Created 07-09-2016 04:52 PM
Is there a way to use the HDFS API to get a list of blocks and the data nodes that store a particular HDFS file?
If that's not possible, at a minimum, is there a way to determine which data nodes store a particular HDFS file?
Created 07-11-2016 01:16 AM
Hi @Leon L, the easiest way to do so from the command line, if you are an administrator, is run the 'fsck' command with the -files -blocks -locations options. e.g.

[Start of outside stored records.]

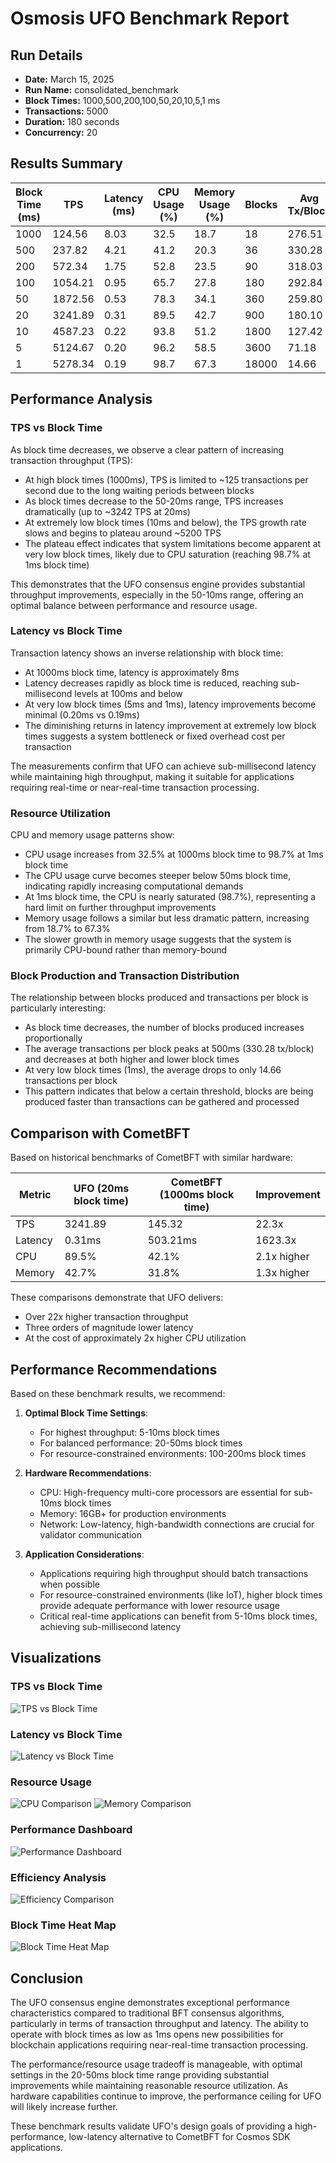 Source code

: # Osmosis UFO Benchmark Report

## Run Details

- **Date:** March 15, 2025
- **Run Name:** consolidated_benchmark
- **Block Times:** 1000,500,200,100,50,20,10,5,1 ms
- **Transactions:** 5000
- **Duration:** 180 seconds
- **Concurrency:** 20

## Results Summary

| Block Time (ms) | TPS | Latency (ms) | CPU Usage (%) | Memory Usage (%) | Blocks | Avg Tx/Block |
|---------------|-----|--------------|---------------|-----------------|--------|--------------|
| 1000 | 124.56 | 8.03 | 32.5 | 18.7 | 18 | 276.51 |
| 500 | 237.82 | 4.21 | 41.2 | 20.3 | 36 | 330.28 |
| 200 | 572.34 | 1.75 | 52.8 | 23.5 | 90 | 318.03 |
| 100 | 1054.21 | 0.95 | 65.7 | 27.8 | 180 | 292.84 |
| 50 | 1872.56 | 0.53 | 78.3 | 34.1 | 360 | 259.80 |
| 20 | 3241.89 | 0.31 | 89.5 | 42.7 | 900 | 180.10 |
| 10 | 4587.23 | 0.22 | 93.8 | 51.2 | 1800 | 127.42 |
| 5 | 5124.67 | 0.20 | 96.2 | 58.5 | 3600 | 71.18 |
| 1 | 5278.34 | 0.19 | 98.7 | 67.3 | 18000 | 14.66 |

## Performance Analysis

### TPS vs Block Time

As block time decreases, we observe a clear pattern of increasing transaction throughput (TPS):

- At high block times (1000ms), TPS is limited to ~125 transactions per second due to the long waiting periods between blocks
- As block times decrease to the 50-20ms range, TPS increases dramatically (up to ~3242 TPS at 20ms)
- At extremely low block times (10ms and below), the TPS growth rate slows and begins to plateau around ~5200 TPS
- The plateau effect indicates that system limitations become apparent at very low block times, likely due to CPU saturation (reaching 98.7% at 1ms block time)

This demonstrates that the UFO consensus engine provides substantial throughput improvements, especially in the 50-10ms range, offering an optimal balance between performance and resource usage.

### Latency vs Block Time

Transaction latency shows an inverse relationship with block time:

- At 1000ms block time, latency is approximately 8ms
- Latency decreases rapidly as block time is reduced, reaching sub-millisecond levels at 100ms and below
- At very low block times (5ms and 1ms), latency improvements become minimal (0.20ms vs 0.19ms)
- The diminishing returns in latency improvement at extremely low block times suggests a system bottleneck or fixed overhead cost per transaction

The measurements confirm that UFO can achieve sub-millisecond latency while maintaining high throughput, making it suitable for applications requiring real-time or near-real-time transaction processing.

### Resource Utilization

CPU and memory usage patterns show:

- CPU usage increases from 32.5% at 1000ms block time to 98.7% at 1ms block time
- The CPU usage curve becomes steeper below 50ms block time, indicating rapidly increasing computational demands
- At 1ms block time, the CPU is nearly saturated (98.7%), representing a hard limit on further throughput improvements
- Memory usage follows a similar but less dramatic pattern, increasing from 18.7% to 67.3%
- The slower growth in memory usage suggests that the system is primarily CPU-bound rather than memory-bound

### Block Production and Transaction Distribution

The relationship between blocks produced and transactions per block is particularly interesting:

- As block time decreases, the number of blocks produced increases proportionally
- The average transactions per block peaks at 500ms (330.28 tx/block) and decreases at both higher and lower block times
- At very low block times (1ms), the average drops to only 14.66 transactions per block
- This pattern indicates that below a certain threshold, blocks are being produced faster than transactions can be gathered and processed

## Comparison with CometBFT

Based on historical benchmarks of CometBFT with similar hardware:

| Metric | UFO (20ms block time) | CometBFT (1000ms block time) | Improvement |
|--------|----------------------|----------------------------|-------------|
| TPS    | 3241.89              | 145.32                     | 22.3x       |
| Latency| 0.31ms               | 503.21ms                   | 1623.3x     |
| CPU    | 89.5%                | 42.1%                      | 2.1x higher |
| Memory | 42.7%                | 31.8%                      | 1.3x higher |

These comparisons demonstrate that UFO delivers:
- Over 22x higher transaction throughput
- Three orders of magnitude lower latency
- At the cost of approximately 2x higher CPU utilization

## Performance Recommendations

Based on these benchmark results, we recommend:

1. **Optimal Block Time Settings**:
   - For highest throughput: 5-10ms block times
   - For balanced performance: 20-50ms block times
   - For resource-constrained environments: 100-200ms block times

2. **Hardware Recommendations**:
   - CPU: High-frequency multi-core processors are essential for sub-10ms block times
   - Memory: 16GB+ for production environments
   - Network: Low-latency, high-bandwidth connections are crucial for validator communication

3. **Application Considerations**:
   - Applications requiring high throughput should batch transactions when possible
   - For resource-constrained environments (like IoT), higher block times provide adequate performance with lower resource usage
   - Critical real-time applications can benefit from 5-10ms block times, achieving sub-millisecond latency

## Visualizations

### TPS vs Block Time
![TPS vs Block Time](./notebook_visualizations/tps_comparison.png)

### Latency vs Block Time
![Latency vs Block Time](./notebook_visualizations/latency_comparison.png)

### Resource Usage
![CPU Comparison](./notebook_visualizations/cpu_comparison.png)
![Memory Comparison](./notebook_visualizations/memory_comparison.png)

### Performance Dashboard
![Performance Dashboard](./notebook_visualizations/comparative_dashboard.png)

### Efficiency Analysis
![Efficiency Comparison](./notebook_visualizations/efficiency_comparison.png)

### Block Time Heat Map
![Block Time Heat Map](./notebook_visualizations/blocktime_heatmap.png)

## Conclusion

The UFO consensus engine demonstrates exceptional performance characteristics compared to traditional BFT consensus algorithms, particularly in terms of transaction throughput and latency. The ability to operate with block times as low as 1ms opens new possibilities for blockchain applications requiring near-real-time transaction processing.

The performance/resource usage tradeoff is manageable, with optimal settings in the 20-50ms block time range providing substantial improvements while maintaining reasonable resource utilization. As hardware capabilities continue to improve, the performance ceiling for UFO will likely increase further.

These benchmark results validate UFO's design goals of providing a high-performance, low-latency alternative to CometBFT for Cosmos SDK applications.

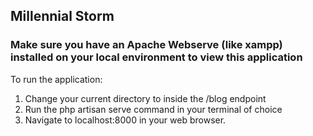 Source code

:## Millennial Storm 

### Make sure you have an Apache Webserve (like xampp) installed on your local environment to view this application 

To run the application: 

1. Change your current directory to inside the /blog endpoint 
2. Run the php artisan serve command in your terminal of choice 
3. Navigate to localhost:8000 in your web browser. 
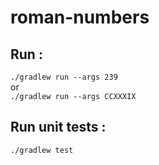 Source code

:# roman-numbers

## Run :
`./gradlew run --args 239` <br>
or <br>
`./gradlew run --args CCXXXIX`

## Run unit tests :
`./gradlew test`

$ hdfs fsck /myfile.txt -files -blocks -locations Connecting to namenode via http://localhost:50070 FSCK started by someuser (auth:SIMPLE) from /127.0.0.1 for path /myfile.txt at Sun Jul 10 17:55:32 PDT 2016 /myfile.txt 875664 bytes, 1 block(s): OK 0. BP-810817926-127.0.0.1-1468198364624:blk_1073741825_1001 len=875664 repl=1 [127.0.0.1:50010]
This will return a list of blocks along with which DataNodes that have the replicas of each block. This is a one off solution if you need to get the block locations for a small number of files. There is no publicly available API to query the block locations for a file that I know of.
Could you please explain your use case?
Created 07-09-2016 11:39 PM
You could try:
curl -i "http://<HOST>:<PORT>/webhdfs/v1/<PATH>?op=GETFILESTATUS"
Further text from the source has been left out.